Stored dataset items

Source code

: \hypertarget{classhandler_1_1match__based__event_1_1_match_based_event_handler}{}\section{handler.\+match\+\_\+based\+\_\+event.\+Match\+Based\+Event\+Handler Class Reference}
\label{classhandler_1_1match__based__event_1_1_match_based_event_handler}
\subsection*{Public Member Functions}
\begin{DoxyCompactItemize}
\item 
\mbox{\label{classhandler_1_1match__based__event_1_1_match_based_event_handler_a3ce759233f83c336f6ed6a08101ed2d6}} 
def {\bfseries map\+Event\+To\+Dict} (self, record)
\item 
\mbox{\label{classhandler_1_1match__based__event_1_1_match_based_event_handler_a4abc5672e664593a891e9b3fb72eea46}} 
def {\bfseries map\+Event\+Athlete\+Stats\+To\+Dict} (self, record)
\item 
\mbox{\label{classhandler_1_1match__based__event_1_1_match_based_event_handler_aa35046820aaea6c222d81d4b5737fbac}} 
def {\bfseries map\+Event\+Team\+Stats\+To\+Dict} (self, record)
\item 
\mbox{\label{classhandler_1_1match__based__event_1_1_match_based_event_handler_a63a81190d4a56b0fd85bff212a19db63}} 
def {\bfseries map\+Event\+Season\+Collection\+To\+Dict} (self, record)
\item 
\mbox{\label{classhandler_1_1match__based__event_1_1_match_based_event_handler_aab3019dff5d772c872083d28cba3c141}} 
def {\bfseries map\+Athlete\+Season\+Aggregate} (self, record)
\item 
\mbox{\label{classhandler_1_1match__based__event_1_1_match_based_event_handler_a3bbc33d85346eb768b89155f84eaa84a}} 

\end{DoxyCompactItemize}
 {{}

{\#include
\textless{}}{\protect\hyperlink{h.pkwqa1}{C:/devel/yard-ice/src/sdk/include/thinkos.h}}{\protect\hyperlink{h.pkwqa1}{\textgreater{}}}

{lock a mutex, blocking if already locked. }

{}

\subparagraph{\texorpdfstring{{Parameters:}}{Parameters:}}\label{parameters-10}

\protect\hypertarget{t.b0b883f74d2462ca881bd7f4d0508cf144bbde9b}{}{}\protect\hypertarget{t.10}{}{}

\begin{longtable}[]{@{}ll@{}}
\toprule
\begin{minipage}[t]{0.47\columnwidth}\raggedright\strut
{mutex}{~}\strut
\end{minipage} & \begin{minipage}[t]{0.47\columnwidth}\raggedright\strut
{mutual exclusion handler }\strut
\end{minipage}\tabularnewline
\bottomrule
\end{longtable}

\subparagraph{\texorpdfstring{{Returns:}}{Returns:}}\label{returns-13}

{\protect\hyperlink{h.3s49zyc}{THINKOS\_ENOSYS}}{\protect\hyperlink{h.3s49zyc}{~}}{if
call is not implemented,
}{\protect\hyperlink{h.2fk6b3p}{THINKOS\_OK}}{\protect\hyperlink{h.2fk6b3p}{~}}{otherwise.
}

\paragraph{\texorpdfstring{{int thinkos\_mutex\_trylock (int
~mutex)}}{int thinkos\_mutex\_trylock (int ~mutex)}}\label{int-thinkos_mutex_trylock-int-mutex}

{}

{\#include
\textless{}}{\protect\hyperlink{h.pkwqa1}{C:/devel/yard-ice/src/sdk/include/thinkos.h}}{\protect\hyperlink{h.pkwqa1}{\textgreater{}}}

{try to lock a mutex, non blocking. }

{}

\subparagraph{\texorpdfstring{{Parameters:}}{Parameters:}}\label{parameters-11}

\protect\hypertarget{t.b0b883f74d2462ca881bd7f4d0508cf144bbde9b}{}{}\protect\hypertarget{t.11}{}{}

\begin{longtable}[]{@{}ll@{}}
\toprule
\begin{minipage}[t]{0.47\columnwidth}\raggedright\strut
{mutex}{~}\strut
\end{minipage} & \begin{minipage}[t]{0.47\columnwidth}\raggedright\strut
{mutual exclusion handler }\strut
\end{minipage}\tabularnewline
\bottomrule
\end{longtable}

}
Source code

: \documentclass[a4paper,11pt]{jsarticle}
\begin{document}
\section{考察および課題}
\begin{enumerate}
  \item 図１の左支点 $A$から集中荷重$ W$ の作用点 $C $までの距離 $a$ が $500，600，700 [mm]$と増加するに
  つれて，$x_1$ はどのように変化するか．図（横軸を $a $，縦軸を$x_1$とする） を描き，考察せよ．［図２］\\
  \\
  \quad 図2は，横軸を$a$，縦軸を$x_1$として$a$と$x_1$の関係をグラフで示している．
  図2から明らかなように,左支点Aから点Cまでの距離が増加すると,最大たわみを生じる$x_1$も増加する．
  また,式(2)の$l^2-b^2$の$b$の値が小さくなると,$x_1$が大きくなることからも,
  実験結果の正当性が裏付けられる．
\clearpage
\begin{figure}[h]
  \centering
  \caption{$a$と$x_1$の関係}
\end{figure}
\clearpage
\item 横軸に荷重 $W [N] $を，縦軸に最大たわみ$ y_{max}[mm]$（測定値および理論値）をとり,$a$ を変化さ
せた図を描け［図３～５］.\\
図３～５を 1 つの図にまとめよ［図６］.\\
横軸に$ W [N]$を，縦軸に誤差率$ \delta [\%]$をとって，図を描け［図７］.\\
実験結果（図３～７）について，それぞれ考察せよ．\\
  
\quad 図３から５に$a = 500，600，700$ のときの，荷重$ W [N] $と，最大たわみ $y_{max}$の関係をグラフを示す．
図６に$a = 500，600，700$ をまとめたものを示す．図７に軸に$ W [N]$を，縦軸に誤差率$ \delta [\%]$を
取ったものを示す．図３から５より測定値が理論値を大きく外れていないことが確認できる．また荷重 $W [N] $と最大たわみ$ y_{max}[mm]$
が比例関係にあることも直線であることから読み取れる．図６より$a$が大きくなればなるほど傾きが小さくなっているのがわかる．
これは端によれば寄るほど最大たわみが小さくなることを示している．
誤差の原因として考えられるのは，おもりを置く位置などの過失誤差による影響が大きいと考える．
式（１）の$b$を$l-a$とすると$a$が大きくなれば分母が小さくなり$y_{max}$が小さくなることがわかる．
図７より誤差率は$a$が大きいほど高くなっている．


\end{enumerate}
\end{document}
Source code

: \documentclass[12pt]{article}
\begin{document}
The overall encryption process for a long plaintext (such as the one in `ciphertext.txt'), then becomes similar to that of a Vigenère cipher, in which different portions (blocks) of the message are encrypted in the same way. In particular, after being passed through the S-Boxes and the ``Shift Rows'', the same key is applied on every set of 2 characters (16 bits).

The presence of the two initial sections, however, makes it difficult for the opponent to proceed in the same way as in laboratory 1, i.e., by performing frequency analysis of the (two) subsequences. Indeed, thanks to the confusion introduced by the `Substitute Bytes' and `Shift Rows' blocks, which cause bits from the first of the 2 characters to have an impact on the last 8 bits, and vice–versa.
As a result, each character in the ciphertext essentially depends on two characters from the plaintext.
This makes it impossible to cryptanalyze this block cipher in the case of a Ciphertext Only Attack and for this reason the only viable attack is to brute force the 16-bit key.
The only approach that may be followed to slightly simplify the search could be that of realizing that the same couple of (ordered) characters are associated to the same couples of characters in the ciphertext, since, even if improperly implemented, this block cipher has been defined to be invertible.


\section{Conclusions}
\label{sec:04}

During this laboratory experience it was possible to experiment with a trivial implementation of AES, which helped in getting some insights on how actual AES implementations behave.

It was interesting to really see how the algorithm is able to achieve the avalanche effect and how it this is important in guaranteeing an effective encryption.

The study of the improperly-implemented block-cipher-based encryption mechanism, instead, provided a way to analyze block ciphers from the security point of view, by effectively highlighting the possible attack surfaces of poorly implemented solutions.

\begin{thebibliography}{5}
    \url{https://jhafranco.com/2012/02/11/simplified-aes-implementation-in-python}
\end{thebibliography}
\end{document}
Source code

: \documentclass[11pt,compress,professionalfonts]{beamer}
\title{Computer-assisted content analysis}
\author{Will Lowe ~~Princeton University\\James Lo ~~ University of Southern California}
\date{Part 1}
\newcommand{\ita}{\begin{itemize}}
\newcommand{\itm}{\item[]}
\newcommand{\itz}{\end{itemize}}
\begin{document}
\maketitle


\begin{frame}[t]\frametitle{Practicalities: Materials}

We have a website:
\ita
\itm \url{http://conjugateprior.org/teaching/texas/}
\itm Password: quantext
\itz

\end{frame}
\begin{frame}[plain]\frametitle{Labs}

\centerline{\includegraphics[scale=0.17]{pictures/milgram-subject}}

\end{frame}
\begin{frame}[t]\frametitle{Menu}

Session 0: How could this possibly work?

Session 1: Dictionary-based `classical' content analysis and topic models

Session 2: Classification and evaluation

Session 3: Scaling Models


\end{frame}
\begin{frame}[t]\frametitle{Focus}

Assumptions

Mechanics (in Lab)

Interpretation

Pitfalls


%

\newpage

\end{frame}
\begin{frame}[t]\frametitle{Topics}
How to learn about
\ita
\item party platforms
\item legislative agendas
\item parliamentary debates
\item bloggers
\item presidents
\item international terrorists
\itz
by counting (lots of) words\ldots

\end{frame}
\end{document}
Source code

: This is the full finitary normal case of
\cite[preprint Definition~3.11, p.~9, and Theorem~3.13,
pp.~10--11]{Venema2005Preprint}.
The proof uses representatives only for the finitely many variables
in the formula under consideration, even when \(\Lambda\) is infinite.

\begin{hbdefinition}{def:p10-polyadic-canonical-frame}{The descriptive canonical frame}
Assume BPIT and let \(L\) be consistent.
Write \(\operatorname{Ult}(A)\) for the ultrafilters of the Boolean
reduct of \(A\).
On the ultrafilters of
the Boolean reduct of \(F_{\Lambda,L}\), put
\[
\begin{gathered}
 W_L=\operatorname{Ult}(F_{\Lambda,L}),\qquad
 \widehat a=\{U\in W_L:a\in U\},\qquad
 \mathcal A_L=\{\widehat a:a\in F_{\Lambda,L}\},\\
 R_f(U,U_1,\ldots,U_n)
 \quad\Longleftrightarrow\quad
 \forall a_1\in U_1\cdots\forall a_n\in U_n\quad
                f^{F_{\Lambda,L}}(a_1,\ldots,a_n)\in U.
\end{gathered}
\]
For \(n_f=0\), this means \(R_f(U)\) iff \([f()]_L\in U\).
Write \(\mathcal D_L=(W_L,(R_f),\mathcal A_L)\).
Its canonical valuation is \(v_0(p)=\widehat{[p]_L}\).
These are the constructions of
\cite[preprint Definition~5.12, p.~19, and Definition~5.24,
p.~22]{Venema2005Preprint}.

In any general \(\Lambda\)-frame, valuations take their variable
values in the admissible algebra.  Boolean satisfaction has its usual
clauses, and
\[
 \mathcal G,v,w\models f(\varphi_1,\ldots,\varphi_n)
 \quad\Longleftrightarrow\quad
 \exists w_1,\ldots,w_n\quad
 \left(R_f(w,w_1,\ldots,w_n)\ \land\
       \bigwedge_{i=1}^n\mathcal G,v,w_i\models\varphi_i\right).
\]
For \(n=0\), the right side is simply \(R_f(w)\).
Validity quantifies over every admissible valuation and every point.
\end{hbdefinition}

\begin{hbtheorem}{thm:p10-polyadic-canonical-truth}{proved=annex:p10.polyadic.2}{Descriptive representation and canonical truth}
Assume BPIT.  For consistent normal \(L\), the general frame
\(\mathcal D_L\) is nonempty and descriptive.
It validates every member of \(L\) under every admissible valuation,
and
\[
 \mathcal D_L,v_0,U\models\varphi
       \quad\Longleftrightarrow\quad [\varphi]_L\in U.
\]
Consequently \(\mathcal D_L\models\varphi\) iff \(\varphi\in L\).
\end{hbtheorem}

_Problem description_. Copy out the lines above that hold the string "bits".

_Solved problem_.
The overall encryption process for a long plaintext (such as the one in `ciphertext.txt'), then becomes similar to that of a Vigenère cipher, in which different portions (blocks) of the message are encrypted in the same way. In particular, after being passed through the S-Boxes and the ``Shift Rows'', the same key is applied on every set of 2 characters (16 bits).
The presence of the two initial sections, however, makes it difficult for the opponent to proceed in the same way as in laboratory 1, i.e., by performing frequency analysis of the (two) subsequences. Indeed, thanks to the confusion introduced by the `Substitute Bytes' and `Shift Rows' blocks, which cause bits from the first of the 2 characters to have an impact on the last 8 bits, and vice–versa.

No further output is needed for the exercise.